Gazziro explicou que, pelo conjunto total de imagens apresentadas, houve um cuidado técnico e minucioso para não deixar passar um só frame de qualquer centímetro do pescoço da pessoa que é gravada, justamente para não deixar rastros em que se identificasse uma edição por deepfake.
“Eu procurei por artefatos de edição de montagem no pescoço, mas os falsificadores provavelmente filmaram o vídeo gerado, justamente para evitar detecção... E a gente pode constatar que se trata de falsificação porque novamente o ícone indicador do chamado foi adicionado posteriormente outra vez.
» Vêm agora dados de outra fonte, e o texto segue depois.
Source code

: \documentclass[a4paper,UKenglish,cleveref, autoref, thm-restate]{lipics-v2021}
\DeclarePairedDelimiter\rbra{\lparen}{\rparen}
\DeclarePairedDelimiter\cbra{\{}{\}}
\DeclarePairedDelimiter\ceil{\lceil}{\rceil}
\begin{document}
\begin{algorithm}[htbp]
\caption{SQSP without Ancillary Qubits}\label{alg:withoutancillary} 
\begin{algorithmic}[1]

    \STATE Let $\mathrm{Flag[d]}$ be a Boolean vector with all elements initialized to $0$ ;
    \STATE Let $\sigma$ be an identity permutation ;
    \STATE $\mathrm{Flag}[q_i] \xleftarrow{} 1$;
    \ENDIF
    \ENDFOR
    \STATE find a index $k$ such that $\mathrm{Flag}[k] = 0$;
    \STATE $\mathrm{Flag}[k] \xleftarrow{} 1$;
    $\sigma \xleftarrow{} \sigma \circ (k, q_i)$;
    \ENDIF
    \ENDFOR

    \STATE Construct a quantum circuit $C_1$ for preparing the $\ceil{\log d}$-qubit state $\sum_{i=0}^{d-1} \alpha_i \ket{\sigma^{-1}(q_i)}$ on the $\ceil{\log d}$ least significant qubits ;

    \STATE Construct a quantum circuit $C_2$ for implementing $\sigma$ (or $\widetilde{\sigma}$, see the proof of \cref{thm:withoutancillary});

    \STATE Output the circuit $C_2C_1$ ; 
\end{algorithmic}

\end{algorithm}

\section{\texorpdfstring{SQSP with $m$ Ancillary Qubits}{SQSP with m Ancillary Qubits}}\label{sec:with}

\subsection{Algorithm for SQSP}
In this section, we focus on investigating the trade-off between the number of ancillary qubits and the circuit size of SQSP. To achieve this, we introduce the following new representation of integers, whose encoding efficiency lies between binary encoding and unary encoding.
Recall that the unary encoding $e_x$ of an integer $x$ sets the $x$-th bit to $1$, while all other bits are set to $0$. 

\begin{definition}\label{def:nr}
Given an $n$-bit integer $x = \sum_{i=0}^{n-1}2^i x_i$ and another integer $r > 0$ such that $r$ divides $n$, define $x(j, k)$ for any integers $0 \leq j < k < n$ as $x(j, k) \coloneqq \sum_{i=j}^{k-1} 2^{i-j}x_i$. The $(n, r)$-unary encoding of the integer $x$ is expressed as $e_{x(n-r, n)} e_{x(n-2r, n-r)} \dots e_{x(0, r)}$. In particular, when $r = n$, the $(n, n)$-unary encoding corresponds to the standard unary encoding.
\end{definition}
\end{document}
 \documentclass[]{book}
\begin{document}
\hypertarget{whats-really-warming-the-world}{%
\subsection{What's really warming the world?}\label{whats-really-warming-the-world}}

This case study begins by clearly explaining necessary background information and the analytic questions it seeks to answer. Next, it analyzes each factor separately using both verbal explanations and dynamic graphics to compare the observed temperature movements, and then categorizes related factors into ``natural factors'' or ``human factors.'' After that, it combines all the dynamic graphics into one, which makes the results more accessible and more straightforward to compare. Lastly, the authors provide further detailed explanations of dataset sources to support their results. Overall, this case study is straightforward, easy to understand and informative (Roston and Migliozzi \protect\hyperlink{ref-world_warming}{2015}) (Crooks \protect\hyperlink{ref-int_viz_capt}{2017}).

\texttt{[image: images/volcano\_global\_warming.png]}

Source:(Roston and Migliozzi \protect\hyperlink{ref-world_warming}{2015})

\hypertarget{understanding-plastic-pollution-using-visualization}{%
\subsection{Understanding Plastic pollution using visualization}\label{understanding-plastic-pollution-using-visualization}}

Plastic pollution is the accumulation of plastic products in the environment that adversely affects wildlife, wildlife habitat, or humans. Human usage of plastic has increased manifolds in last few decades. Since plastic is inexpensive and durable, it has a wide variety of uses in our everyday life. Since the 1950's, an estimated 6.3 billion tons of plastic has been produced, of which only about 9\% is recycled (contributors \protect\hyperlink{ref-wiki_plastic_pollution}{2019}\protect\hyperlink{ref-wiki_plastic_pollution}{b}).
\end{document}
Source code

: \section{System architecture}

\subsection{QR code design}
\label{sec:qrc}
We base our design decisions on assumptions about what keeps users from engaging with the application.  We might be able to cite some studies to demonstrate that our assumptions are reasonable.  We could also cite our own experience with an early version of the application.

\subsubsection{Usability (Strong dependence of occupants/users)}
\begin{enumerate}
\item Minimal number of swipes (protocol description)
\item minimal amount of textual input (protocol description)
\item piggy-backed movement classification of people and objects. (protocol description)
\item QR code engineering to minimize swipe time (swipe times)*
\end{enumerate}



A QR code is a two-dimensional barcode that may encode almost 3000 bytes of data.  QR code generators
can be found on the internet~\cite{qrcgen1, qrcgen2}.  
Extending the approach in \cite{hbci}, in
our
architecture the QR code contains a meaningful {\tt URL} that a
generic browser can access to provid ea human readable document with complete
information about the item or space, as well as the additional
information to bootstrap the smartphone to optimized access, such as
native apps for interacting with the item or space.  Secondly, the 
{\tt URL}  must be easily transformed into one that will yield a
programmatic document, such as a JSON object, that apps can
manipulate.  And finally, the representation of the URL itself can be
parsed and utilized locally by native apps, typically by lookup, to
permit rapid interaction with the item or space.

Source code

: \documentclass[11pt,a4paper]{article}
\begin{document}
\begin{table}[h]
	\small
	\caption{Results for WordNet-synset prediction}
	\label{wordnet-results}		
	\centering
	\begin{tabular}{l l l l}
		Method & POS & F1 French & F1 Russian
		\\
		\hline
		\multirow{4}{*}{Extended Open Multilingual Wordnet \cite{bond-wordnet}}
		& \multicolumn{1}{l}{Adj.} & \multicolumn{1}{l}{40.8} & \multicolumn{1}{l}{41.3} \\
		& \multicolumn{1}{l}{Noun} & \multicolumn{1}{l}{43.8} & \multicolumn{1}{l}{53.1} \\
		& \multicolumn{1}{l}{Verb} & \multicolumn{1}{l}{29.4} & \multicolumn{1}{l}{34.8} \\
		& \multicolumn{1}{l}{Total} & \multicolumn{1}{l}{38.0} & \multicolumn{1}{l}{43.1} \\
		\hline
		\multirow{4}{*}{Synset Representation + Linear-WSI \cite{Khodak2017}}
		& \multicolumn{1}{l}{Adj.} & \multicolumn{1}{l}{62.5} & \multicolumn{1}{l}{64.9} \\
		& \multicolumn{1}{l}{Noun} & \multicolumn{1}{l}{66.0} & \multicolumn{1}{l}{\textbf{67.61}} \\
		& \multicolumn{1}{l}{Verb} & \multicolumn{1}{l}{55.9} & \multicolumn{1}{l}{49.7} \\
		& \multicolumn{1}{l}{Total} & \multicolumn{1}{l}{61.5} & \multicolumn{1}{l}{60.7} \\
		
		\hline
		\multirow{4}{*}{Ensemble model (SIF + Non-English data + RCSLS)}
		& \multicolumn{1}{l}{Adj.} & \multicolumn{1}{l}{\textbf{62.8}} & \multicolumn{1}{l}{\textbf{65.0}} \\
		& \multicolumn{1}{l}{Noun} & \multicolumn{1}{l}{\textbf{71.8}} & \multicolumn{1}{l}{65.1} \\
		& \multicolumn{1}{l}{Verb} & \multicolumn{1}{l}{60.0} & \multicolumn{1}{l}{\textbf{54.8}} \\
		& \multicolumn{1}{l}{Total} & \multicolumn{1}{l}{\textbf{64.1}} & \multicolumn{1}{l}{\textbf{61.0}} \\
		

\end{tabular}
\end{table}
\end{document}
Mas como eu disse, embora pareça ser bem tosca, essa foi uma falsificação realizada por gente que entende bem do assunto, tecnicamente”, seguiu explicando Gazziro.
Por fim, o professor esclarece que, embora o vídeo numa primeira análise pareça “simples” e feita de qualquer jeito, para dar naturalidade, a gravação foi algo profissional do ponto de vista técnico, já que não deixou rebarbas e pontos à mostra que pudessem ser analisados, além das inserções dos ícones do WhatsApp constatadas em ferramenta forense de edição.
“A aparência final foi de algo tosco, mas na verdade esse vídeo foi muito bem-produzido pra evitar análises forenses”, concluiu o perito.
Padre Júlio já tinha sido chantageado com história de “pedofilia”
Em 2011 uma história de extorsão e ameaças veio à tona e levou um casal à cadeia. Anderson Marcos Batista, um ex-interno da antiga Febem, atual Fundação Casa, local e ocasião em que conheceu o religioso, e a companheira dele, Conceição Eletério, que vinham há anos tomando dinheiro ao padre Júlio Lancellotti para não o acusar falsamente de pedofilia, foram condenados a sete anos e meio de prisão. O pároco já tinha dado R$ 56 mil em dinheiro aos dois, por medo de ser acusado e ter seu nome e sua obra manchada. No entanto, depois de perceber que seguiria sendo ameaçado, resolveu levar o caso à polícia.